Today in 1974: The Brunswick Four Arrested in Toronto

(L-R) Adrienne Potts, Pat Murphy, Sue Wells and Heather Byers were accused of instigating a “lesbian riot” 
in 1974 in Toronto pub the Brunswick House. Credit: Archive photo
The Brunswick Four were four lesbians involved in an historic incident in Toronto, Ontario in 1974. The four were evicted from the Brunswick Tavern, a working-class beer hall on Bloor Street, subsequently arrested, and three were later tried in Ontario Court for obstruction of justice.

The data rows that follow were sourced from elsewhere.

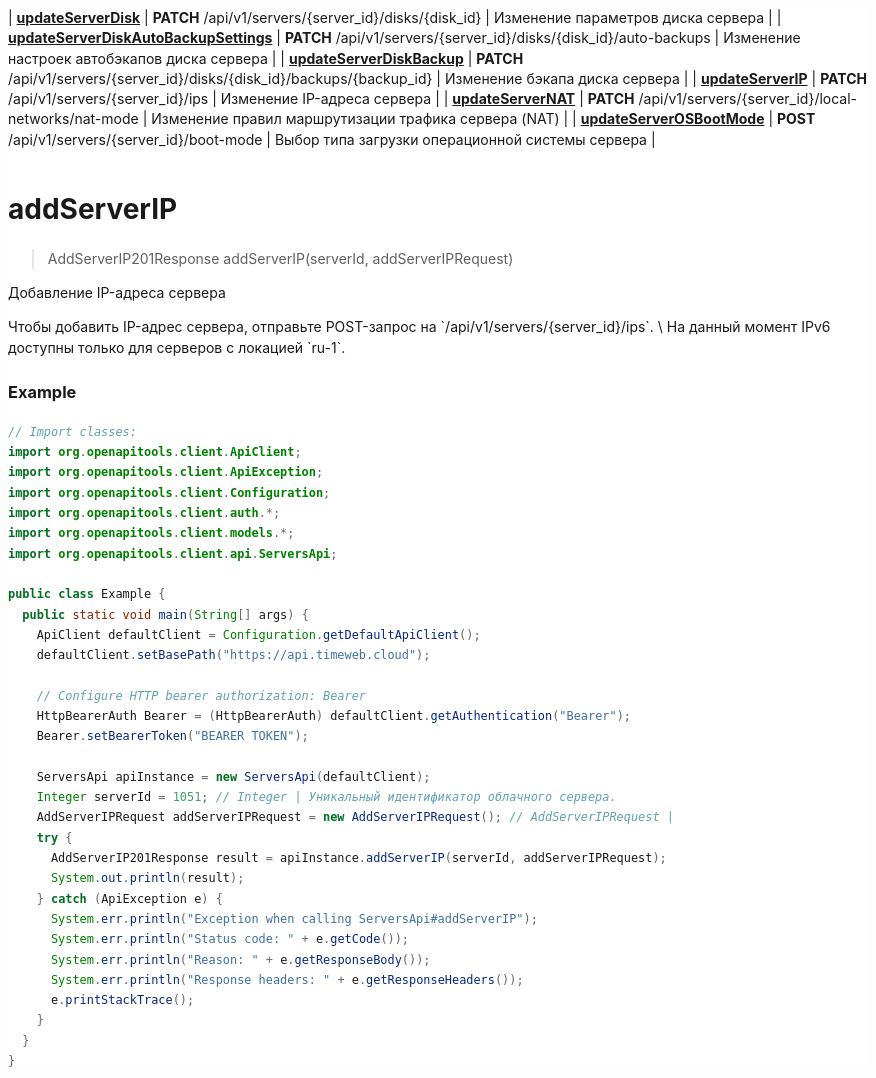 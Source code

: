 | [**updateServerDisk**](ServersApi.md#updateServerDisk) | **PATCH** /api/v1/servers/{server_id}/disks/{disk_id} | Изменение параметров диска сервера |
| [**updateServerDiskAutoBackupSettings**](ServersApi.md#updateServerDiskAutoBackupSettings) | **PATCH** /api/v1/servers/{server_id}/disks/{disk_id}/auto-backups | Изменение настроек автобэкапов диска сервера |
| [**updateServerDiskBackup**](ServersApi.md#updateServerDiskBackup) | **PATCH** /api/v1/servers/{server_id}/disks/{disk_id}/backups/{backup_id} | Изменение бэкапа диска сервера |
| [**updateServerIP**](ServersApi.md#updateServerIP) | **PATCH** /api/v1/servers/{server_id}/ips | Изменение IP-адреса сервера |
| [**updateServerNAT**](ServersApi.md#updateServerNAT) | **PATCH** /api/v1/servers/{server_id}/local-networks/nat-mode | Изменение правил маршрутизации трафика сервера (NAT) |
| [**updateServerOSBootMode**](ServersApi.md#updateServerOSBootMode) | **POST** /api/v1/servers/{server_id}/boot-mode | Выбор типа загрузки операционной системы сервера |


<a id="addServerIP"></a>
# **addServerIP**
> AddServerIP201Response addServerIP(serverId, addServerIPRequest)

Добавление IP-адреса сервера

Чтобы добавить IP-адрес сервера, отправьте POST-запрос на &#x60;/api/v1/servers/{server_id}/ips&#x60;. \\  На данный момент IPv6 доступны только для серверов с локацией &#x60;ru-1&#x60;.

### Example
```java
// Import classes:
import org.openapitools.client.ApiClient;
import org.openapitools.client.ApiException;
import org.openapitools.client.Configuration;
import org.openapitools.client.auth.*;
import org.openapitools.client.models.*;
import org.openapitools.client.api.ServersApi;

public class Example {
  public static void main(String[] args) {
    ApiClient defaultClient = Configuration.getDefaultApiClient();
    defaultClient.setBasePath("https://api.timeweb.cloud");
    
    // Configure HTTP bearer authorization: Bearer
    HttpBearerAuth Bearer = (HttpBearerAuth) defaultClient.getAuthentication("Bearer");
    Bearer.setBearerToken("BEARER TOKEN");

    ServersApi apiInstance = new ServersApi(defaultClient);
    Integer serverId = 1051; // Integer | Уникальный идентификатор облачного сервера.
    AddServerIPRequest addServerIPRequest = new AddServerIPRequest(); // AddServerIPRequest | 
    try {
      AddServerIP201Response result = apiInstance.addServerIP(serverId, addServerIPRequest);
      System.out.println(result);
    } catch (ApiException e) {
      System.err.println("Exception when calling ServersApi#addServerIP");
      System.err.println("Status code: " + e.getCode());
      System.err.println("Reason: " + e.getResponseBody());
      System.err.println("Response headers: " + e.getResponseHeaders());
      e.printStackTrace();
    }
  }
}
```
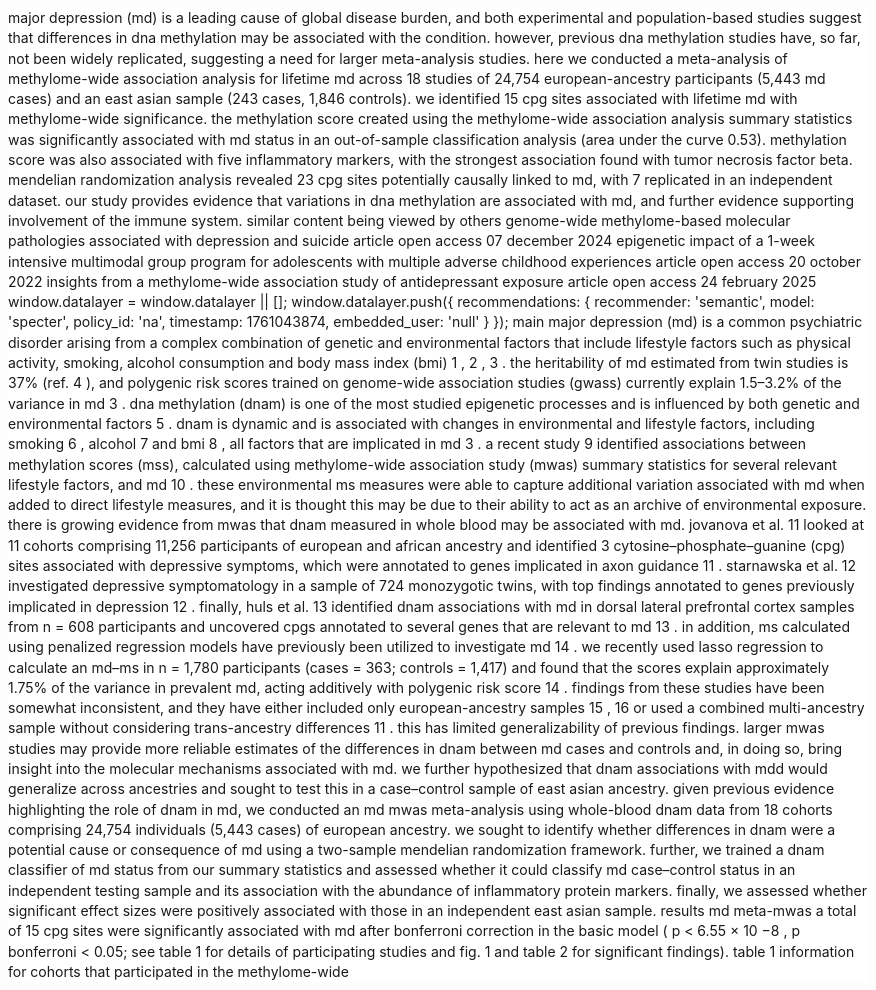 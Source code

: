 major depression (md) is a leading cause of global disease burden, and both experimental and population-based studies suggest that differences in dna methylation may be associated with the condition. however, previous dna methylation studies have, so far, not been widely replicated, suggesting a need for larger meta-analysis studies. here we conducted a meta-analysis of methylome-wide association analysis for lifetime md across 18 studies of 24,754 european-ancestry participants (5,443 md cases) and an east asian sample (243 cases, 1,846 controls). we identified 15 cpg sites associated with lifetime md with methylome-wide significance. the methylation score created using the methylome-wide association analysis summary statistics was significantly associated with md status in an out-of-sample classification analysis (area under the curve 0.53). methylation score was also associated with five inflammatory markers, with the strongest association found with tumor necrosis factor beta. mendelian randomization analysis revealed 23 cpg sites potentially causally linked to md, with 7 replicated in an independent dataset. our study provides evidence that variations in dna methylation are associated with md, and further evidence supporting involvement of the immune system. similar content being viewed by others genome-wide methylome-based molecular pathologies associated with depression and suicide article open access 07 december 2024 epigenetic impact of a 1-week intensive multimodal group program for adolescents with multiple adverse childhood experiences article open access 20 october 2022 insights from a methylome-wide association study of antidepressant exposure article open access 24 february 2025 window.datalayer = window.datalayer || []; window.datalayer.push({ recommendations: { recommender: 'semantic', model: 'specter', policy_id: 'na', timestamp: 1761043874, embedded_user: 'null' } }); main major depression (md) is a common psychiatric disorder arising from a complex combination of genetic and environmental factors that include lifestyle factors such as physical activity, smoking, alcohol consumption and body mass index (bmi) 1 , 2 , 3 . the heritability of md estimated from twin studies is 37% (ref. 4 ), and polygenic risk scores trained on genome-wide association studies (gwass) currently explain 1.5–3.2% of the variance in md 3 . dna methylation (dnam) is one of the most studied epigenetic processes and is influenced by both genetic and environmental factors 5 . dnam is dynamic and is associated with changes in environmental and lifestyle factors, including smoking 6 , alcohol 7 and bmi 8 , all factors that are implicated in md 3 . a recent study 9 identified associations between methylation scores (mss), calculated using methylome-wide association study (mwas) summary statistics for several relevant lifestyle factors, and md 10 . these environmental ms measures were able to capture additional variation associated with md when added to direct lifestyle measures, and it is thought this may be due to their ability to act as an archive of environmental exposure. there is growing evidence from mwas that dnam measured in whole blood may be associated with md. jovanova et al. 11 looked at 11 cohorts comprising 11,256 participants of european and african ancestry and identified 3 cytosine–phosphate–guanine (cpg) sites associated with depressive symptoms, which were annotated to genes implicated in axon guidance 11 . starnawska et al. 12 investigated depressive symptomatology in a sample of 724 monozygotic twins, with top findings annotated to genes previously implicated in depression 12 . finally, huls et al. 13 identified dnam associations with md in dorsal lateral prefrontal cortex samples from n = 608 participants and uncovered cpgs annotated to several genes that are relevant to md 13 . in addition, ms calculated using penalized regression models have previously been utilized to investigate md 14 . we recently used lasso regression to calculate an md–ms in n = 1,780 participants (cases = 363; controls = 1,417) and found that the scores explain approximately 1.75% of the variance in prevalent md, acting additively with polygenic risk score 14 . findings from these studies have been somewhat inconsistent, and they have either included only european-ancestry samples 15 , 16 or used a combined multi-ancestry sample without considering trans-ancestry differences 11 . this has limited generalizability of previous findings. larger mwas studies may provide more reliable estimates of the differences in dnam between md cases and controls and, in doing so, bring insight into the molecular mechanisms associated with md. we further hypothesized that dnam associations with mdd would generalize across ancestries and sought to test this in a case–control sample of east asian ancestry. given previous evidence highlighting the role of dnam in md, we conducted an md mwas meta-analysis using whole-blood dnam data from 18 cohorts comprising 24,754 individuals (5,443 cases) of european ancestry. we sought to identify whether differences in dnam were a potential cause or consequence of md using a two-sample mendelian randomization framework. further, we trained a dnam classifier of md status from our summary statistics and assessed whether it could classify md case–control status in an independent testing sample and its association with the abundance of inflammatory protein markers. finally, we assessed whether significant effect sizes were positively associated with those in an independent east asian sample. results md meta-mwas a total of 15 cpg sites were significantly associated with md after bonferroni correction in the basic model ( p < 6.55 × 10 −8 , p bonferroni < 0.05; see table 1 for details of participating studies and fig. 1 and table 2 for significant findings). table 1 information for cohorts that participated in the methylome-wide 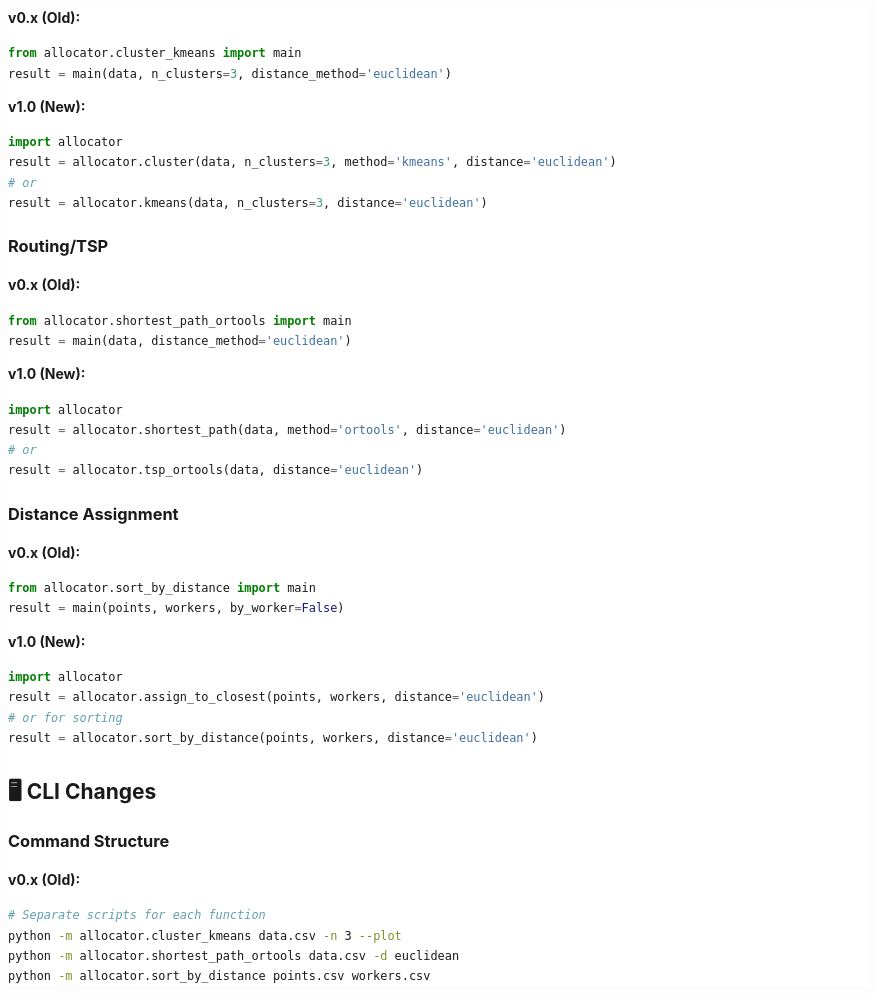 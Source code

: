 **v0.x (Old):**
```python
from allocator.cluster_kmeans import main
result = main(data, n_clusters=3, distance_method='euclidean')
```

**v1.0 (New):**
```python
import allocator
result = allocator.cluster(data, n_clusters=3, method='kmeans', distance='euclidean')
# or
result = allocator.kmeans(data, n_clusters=3, distance='euclidean')
```

### Routing/TSP

**v0.x (Old):**
```python
from allocator.shortest_path_ortools import main
result = main(data, distance_method='euclidean')
```

**v1.0 (New):**
```python
import allocator
result = allocator.shortest_path(data, method='ortools', distance='euclidean')
# or  
result = allocator.tsp_ortools(data, distance='euclidean')
```

### Distance Assignment

**v0.x (Old):**
```python
from allocator.sort_by_distance import main
result = main(points, workers, by_worker=False)
```

**v1.0 (New):**
```python
import allocator
result = allocator.assign_to_closest(points, workers, distance='euclidean')
# or for sorting
result = allocator.sort_by_distance(points, workers, distance='euclidean')
```

## 🖥️ CLI Changes

### Command Structure

**v0.x (Old):**
```bash
# Separate scripts for each function
python -m allocator.cluster_kmeans data.csv -n 3 --plot
python -m allocator.shortest_path_ortools data.csv -d euclidean
python -m allocator.sort_by_distance points.csv workers.csv
```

Gay historian Tom Warner believes that the arrest and its consequences was a key incident ushering in a more militant gay and lesbian liberation movement in Canada, much as the Stonewall Inn Riots politicized gays and lesbians in the United States. Warner also notes that this was one of the first occasions that a gay or lesbian topic received extensive press coverage in Canada.

Adrienne Potts (now Adrienne Rosen), Pat Murphy, Sue Wells and Heather (Beyer) Elizabeth performed a song at amateur night at the Brunswick Tavern. Their chosen song, “I Enjoy Being A Dyke” (a parody of "I Enjoy Being a Girl," drew the attention of the bar's owner.

The four were asked by the owner to leave the premises. They refused to leave, and were arrested. The lesbians alleged verbal and physical police harassment as a result of the incident.

The arrest and subsequent trial received extensive media coverage . The three women, Murphy, Rosen, and Elizabeth were represented by lawyer Judy LaMarsh, who was a former Liberal cabinet minister. LaMarsh represented them pro bono because she was outraged by the treatment they endured at the hands of the police.

Warner describes the “anger and concern” of the Toronto gay community, and notes that a public meeting was called at which the "Brunswick Four minus One Defense Fund" (named so because only three people were arrested; Susan Wells was not) was launched.

Three of the Brunswick Four were charged, and two of the women were acquitted in May 1974. One of the four; Potts, served 3 months probation.

After the trial, Potts, Murphy, and Elizabeth charged the arresting officers with assault. The charges were laid by the Crown after the three women produced evidence in the form of doctor's notes and photographs of extensive bruising. Unbeknownst to the women, the police officers had exchanged their hats and the badge numbers so that their identities were confused. At trial, because of this trick, the women couldn't accurately identify the officers. 

Murphy, Potts, and Elizabeth refused to participate in the trial, calling it a scam and miscarriage of justice. When the court clerk ordered everyone to rise for a recess, the women refused to rise. The clerk ordered the court to rise a second time. They refused. They were then charged with criminal contempt of court and led to the cells at Old City Hall. Potts and Elizabeth returned to court hours later to apologize but Murphy refused, earning 30 days in jail. 

The officers were acquitted. Later, The Royal Commission on Toronto Police Practices ordered the three to appear and Murphy and Elizabeth gave testimony. Rosen moved to Vancouver and refused to participate. Pat Murphy died in 2003.